Given the scale of the attack, the notoriety of its victim, and the related political concerns, it is no surprise that the Sony hack garnered extensive media attention. What perhaps is surprising is that these types of attacks don’t happen more often. With their enormous databases of customer information, including credit card numbers and bank account details, large businesses are attractive prey for online attackers. Security breaches have occurred recently at high-profile retailers Target and Home Depot.
In the 21st century, technology is both a tool and weapon. As a result, cybersecurity is more important than ever, and Fordham Law is at the front lines: from academic programs that allow students to understand the intricacies of information and privacy law to centers that are part of the national discussion on improving cybersecurity infrastructure.

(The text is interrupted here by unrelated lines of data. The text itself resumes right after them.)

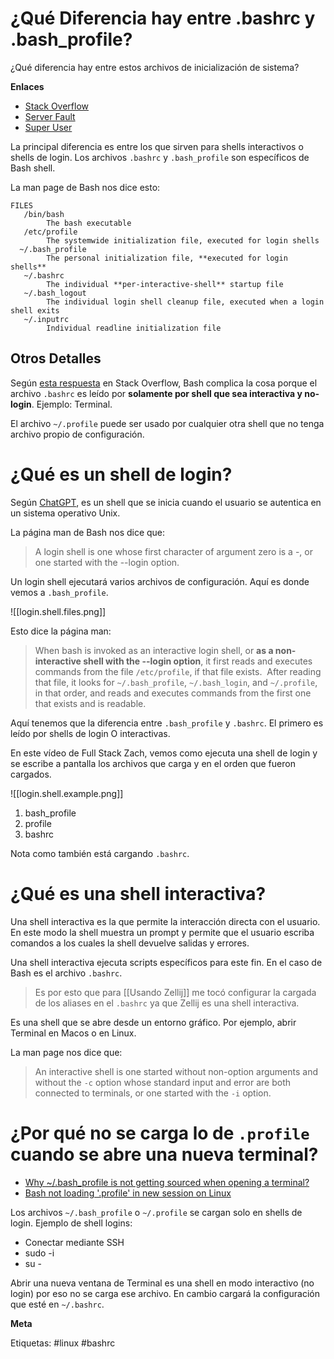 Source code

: # ¿Qué Diferencia hay entre .bashrc y .bash_profile?

¿Qué diferencia hay entre estos archivos de inicialización de sistema?

**Enlaces**

- [Stack Overflow](https://stackoverflow.com/questions/415403/whats-the-difference-between-bashrc-bash-profile-and-environment)
- [Server Fault](https://serverfault.com/questions/261802/what-are-the-functional-differences-between-profile-bash-profile-and-bashrc)
- [Super User](https://superuser.com/questions/789448/choosing-between-bashrc-profile-bash-profile-etc)

La principal diferencia es entre los que sirven para shells interactivos o shells de login. Los archivos `.bashrc` y `.bash_profile` son específicos de Bash shell.

La man page de Bash nos dice esto:
```
FILES
   /bin/bash
        The bash executable
   /etc/profile
        The systemwide initialization file, executed for login shells
  ~/.bash_profile
        The personal initialization file, **executed for login shells**
   ~/.bashrc
        The individual **per-interactive-shell** startup file
   ~/.bash_logout
        The individual login shell cleanup file, executed when a login shell exits
   ~/.inputrc
        Individual readline initialization file
```

## Otros Detalles

Según [esta respuesta](https://stackoverflow.com/a/415444/1407371) en Stack Overflow, Bash complica la cosa porque el archivo `.bashrc` es leído por **solamente por shell que sea interactiva y no-login**. Ejemplo: Terminal.

El archivo `~/.profile` puede ser usado por cualquier otra shell que no tenga archivo propio de configuración.

# ¿Qué es un shell de login?

Según [ChatGPT](https://chatgpt.com/share/022cc4c1-8f60-4f63-bc8e-3d4761a7c82a), es un shell que se inicia cuando el usuario se autentica en un sistema operativo Unix.

La página man de Bash nos dice que:
> A login shell is one whose first character of argument zero is a -, or one started with the --login option.

Un login shell ejecutará varios archivos de configuración. Aquí es donde vemos a `.bash_profile`.

![[login.shell.files.png]]

Esto dice la página man:
> When bash is invoked as an interactive login shell, or **as a non-interactive shell with the --login option**, it first reads and executes commands from the file `/etc/profile`, if that file exists.  After reading that file, it looks for `~/.bash_profile`, `~/.bash_login`, and `~/.profile`, in that order, and reads and executes commands from the first one that exists and is readable.

Aquí tenemos que la diferencia entre `.bash_profile` y `.bashrc`. El primero es leído por shells de login O interactivas.

En este vídeo de Full Stack Zach, vemos como ejecuta una shell de login y se escribe a pantalla los archivos que carga y en el orden que fueron cargados.

![[login.shell.example.png]]

1. bash_profile
2. profile
3. bashrc

Nota como también está cargando `.bashrc`.

# ¿Qué es una shell interactiva?

Una shell interactiva es la que permite la interacción directa con el usuario. En este modo la shell muestra un prompt y permite que el usuario escriba comandos a los cuales la shell devuelve salidas y errores.

Una shell interactiva ejecuta scripts específicos para este fin. En el caso de Bash es el archivo `.bashrc`.

> Es por esto que para [[Usando Zellij]] me tocó configurar la cargada de los aliases en el `.bashrc` ya que Zellij es una shell interactiva.

Es una shell que se abre desde un entorno gráfico. Por ejemplo, abrir Terminal en Macos o en Linux.

La man page nos dice que:
> An interactive shell is one started without non-option arguments and without the `-c` option whose standard input and error are both connected to terminals, or one started with the `-i` option.

# ¿Por qué no se carga lo de `.profile` cuando se abre una nueva terminal?

- [Why ~/.bash_profile is not getting sourced when opening a terminal?](https://askubuntu.com/questions/121073/why-bash-profile-is-not-getting-sourced-when-opening-a-terminal)
- [Bash not loading '.profile' in new session on Linux](https://superuser.com/questions/176404/bash-not-loading-profile-in-new-session-on-linux)

Los archivos `~/.bash_profile` o `~/.profile` se cargan solo en shells de login. Ejemplo de shell logins:

- Conectar mediante SSH
- sudo -i
- su -

Abrir una nueva ventana de Terminal es una shell en modo interactivo (no login) por eso no se carga ese archivo. En cambio cargará la configuración que esté en `~/.bashrc`.


**Meta**

Etiquetas: #linux #bashrc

PRIVACY: ALL OF YOUR BUSINESS
The Internet’s legal matrix often seems to confound technologists, lawyers, policymakers, and the general public. Since its inception in 2005, the Law School’s Center on Law and Information Policy (CLIP) has aimed to fill that gap in knowledge.
Joel R. Reidenberg, the Stanley D. and Nikki Waxberg Chair and Founding Academic Director of CLIP, understands the importance of protecting information and the role of technology in the economy. He has served as an expert advisor on data privacy to the American Law Institute, the Federal Trade Commission, Congress, and the European Commission. He says it is imperative that students gain a practical understanding of the legal and policy areas that are important for the future of information — such as laws relating to cloud computing — and how those areas can be improved.
Students involved with CLIP have the opportunity to become immersed in this constantly evolving field through many initiatives such as CLIP’s research programs, where law students collaborate with faculty and postgraduate fellows to publish policy-guiding reports.
Congress has held hearings to learn about recent CLIP privacy studies, and the World Intellectual Property Organization in Geneva has convened meetings on CLIP’s intellectual property work. Most recently, through a Frontier grant awarded by the National Science Foundation, CLIP is working with Stanford and Carnegie Mellon computer scientists to address mechanisms for more meaningful online privacy notices using natural language processing and crowd sourcing techniques. The CLIP team is providing the legal and policy perspective for the development of technological tools such as user interfaces that will help convey the meaning of website privacy policies.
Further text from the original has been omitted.